Background: Donepezil is licensed for the treatment of mild-to-moderate Alzheimer's disease (AD) at doses of 5-10 mg/day and has recently been approved in the US for severe AD. Multiple studies have suggested that donepezil 10 mg/day provides additional cognitive and functional benefits over the 5 mg/day dose. Higher doses of donepezil, if safe and well tolerated, might provide further benefits for patients with AD.
Objective: To evaluate the safety and tolerability of donepezil at doses of 15 and 20 mg/day.
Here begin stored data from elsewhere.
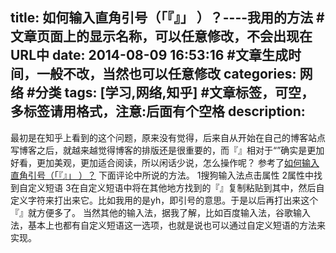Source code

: title: 如何输入直角引号（「『』」 ）？----我用的方法 #文章页面上的显示名称，可以任意修改，不会出现在URL中
date: 2014-08-09 16:53:16 #文章生成时间，一般不改，当然也可以任意修改
categories: 网络 #分类
tags: [学习,网络,知乎] #文章标签，可空，多标签请用格式，注意:后面有个空格
description: 
---
最初是在知乎上看到的这个问题，原来没有觉得，后来自从开始在自己的博客站点写博客之后，就越来越觉得博客的排版还是很重要的，而『』相对于“”确实是更加好看，更加美观，更加适合阅读，所以闲话少说，怎么操作呢？
参考了[如何输入直角引号（「『』」 ）？](http://www.zhihu.com/question/19755746/answer/12861656)  下面评论中所说的方法。
1搜狗输入法点击属性
2属性中找到自定义短语
3在自定义短语中将在其他地方找到的『』复制粘贴到其中，然后自定义字符来打出来它。比如我用的是yh，即引号的意思。于是以后再打出来这个『』就方便多了。
当然其他的输入法，据我了解，比如百度输入法，谷歌输入法，基本上也都有自定义短语这一选项，也就是说也可以通过自定义短语的方法来实现。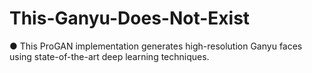 # This-Ganyu-Does-Not-Exist
● This ProGAN implementation generates high-resolution Ganyu faces using state-of-the-art deep learning techniques.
Method: A 24-week, randomized, double-blind, placebo-controlled, pilot study conducted at two investigational sites in the US. Enrolled patients (male and female; aged 50-86 years) had a diagnosis of probable AD at the mild-to-moderate stage (Mini-Mental State Examination [MMSE] score 10-26). All patients had been treated with donepezil 10 mg/day for 12-30 months prior to enrolment. Patients (n = 31) were randomized 1 : 1 to receive either a standard dose of donepezil (donepezil 10 mg/day plus placebo 5 mg/day for weeks 1-12; donepezil 10 mg/day plus placebo 10 mg/day for weeks 13-24) or a higher dose of donepezil (donepezil 15 mg/day for weeks 1-12; donepezil 20 mg/day for weeks 13-24). Primary outcome measures were tolerability (as determined by monitoring of discontinuations, dose modifications and adverse events) and safety (as determined by adverse event monitoring, physical examinations, clinical laboratory tests and ECGs). Psychometric measures (Alzheimer's Disease Assessment Scale-Cognitive Subscale [ADAS-cog], MMSE and Clinician's Interview-Based Impression of Change with caregiver information [CIBIC+]) and pharmacokinetic/pharmacodynamic parameters were secondary outcomes.
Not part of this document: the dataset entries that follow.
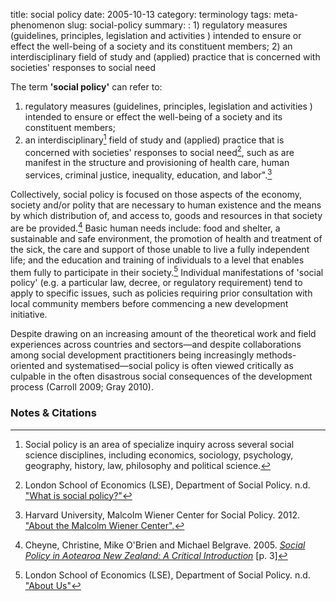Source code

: title: social policy
date: 2005-10-13
category: terminology
tags: meta-phenomenon
slug: social-policy
summary: : 1) regulatory measures (guidelines, principles, legislation and activities ) intended to ensure or effect the well-being of a society and its constituent members; 2) an interdisciplinary field of study and (applied) practice that is concerned with societies' responses to social need 

<!---
tags:
summary:
--->
<!---
---
layout: post
title:  social policy
date:   2005-10-13 08:11:36
categories: terminology
permalink: /social-policy/
published: true
comments: true
---
--->

The term **'social policy'** can refer to:

1. regulatory measures (guidelines, principles, legislation and activities ) intended to ensure or effect the well-being of a society and its constituent members;
2. an interdisciplinary[^1] field of study and (applied) practice that is concerned with societies' responses to social need[^2], such as are manifest in the structure and provisioning of health care, human services, criminal justice, inequality, education, and labor".[^3] 


Collectively, social policy is focused on those aspects of the economy, society and/or polity that are necessary to human existence and the means by which distribution of, and access to, goods and resources in that society are be provided.[^4] Basic human needs include: food and shelter, a sustainable and safe environment, the promotion of health and treatment of the sick, the care and support of those unable to live a fully independent life; and the education and training of individuals to a level that enables them fully to participate in their society.[^5] Individual manifestations of 'social policy' (e.g. a particular law, decree, or regulatory requirement) tend to apply to specific issues, such as policies requiring prior consultation with local community members before commencing a new development initiative.

Despite drawing on an increasing amount of the theoretical work and field experiences across countries and sectors—and despite collaborations among social development practitioners being increasingly methods-oriented and systematised—social policy is often viewed critically as culpable in the often disastrous social consequences of the development process (Carroll 2009; Gray 2010).

### Notes & Citations

[^1]: Social policy is an area of specialize inquiry across several social science disciplines, including economics, sociology, psychology, geography, history, law, philosophy and political science.
[^2]: London School of Economics (LSE), Department of Social Policy. n.d. ["What is social policy?"](http://www2.lse.ac.uk/socialPolicy/aboutUs/introduction.aspx)
[^3]: Harvard University, Malcolm Wiener Center for Social Policy. 2012. ["About the Malcolm Wiener Center".](http://www.hks.harvard.edu/centers/wiener)
[^4]: Cheyne, Christine, Mike O'Brien and Michael Belgrave. 2005. *[Social Policy in Aotearoa New Zealand: A Critical Introduction](https://books.google.com/books?id=g_vZAAAAMAAJ&q=Social+Policy+in+Aotearoa/New+Zealand&dq=Social+Policy+in+Aotearoa/New+Zealand&hl=en&sa=X&ei=hs_HVP-GOouEyQSjlID4Bg&ved=0CC0Q6AEwAA)* [p. 3]
[^5]: London School of Economics (LSE), Department of Social Policy. n.d. ["About Us"](http://www2.lse.ac.uk/socialPolicy/aboutUs/introduction.asp)

<!--


World Bank. "[Definitions](http://go.worldbank.org/STEWT8SF30)".

Policy: a statement of broad substantive policy principles that require, permit or constrain Bank activities to achieve institutional goals.

-->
Results: No patients withdrew from the study and there were no serious adverse events or deaths. By week 24, 15 of 16 patients in the higher-dose group tolerated the maximum 20 mg/day dose; one patient had a permanent dose reduction to donepezil 15 mg/day. In the standard-dose group, 14 of 15 patients tolerated donepezil 10 mg/day plus placebo 10 mg/day by the end of the study; one patient had a permanent dose reduction to donepezil 10 mg/day plus placebo 5 mg/day. Temporary dose reductions occurred in two patients (one from each group). Adverse events reported were as expected for donepezil and were all mild to moderate in intensity. Adverse events considered to be possibly or probably related to treatment were reported for three patients in the standard-dose group and six patients in the higher-dose group. One patient in the higher-dose group had weight loss reported as possibly or probably treatment related. Mean changes on ECGs were not clinically significant in either group, and the incidence of bradycardia was comparable. No treatment difference on any of the psychometric measures was observed between the groups. Pharmacokinetic analyses showed that an increased donepezil dose was associated with an increase in donepezil plasma concentrations from baseline.
Conclusion: In this small pilot study of patients with mild-to-moderate AD already stabilized on donepezil 10 mg/day, doses of 15 and 20 mg/day of donepezil appeared safe and well tolerated. These results justify initiation of larger clinical trials designed to investigate the efficacy and safety of doses of donepezil higher than 10 mg/day in patients with AD.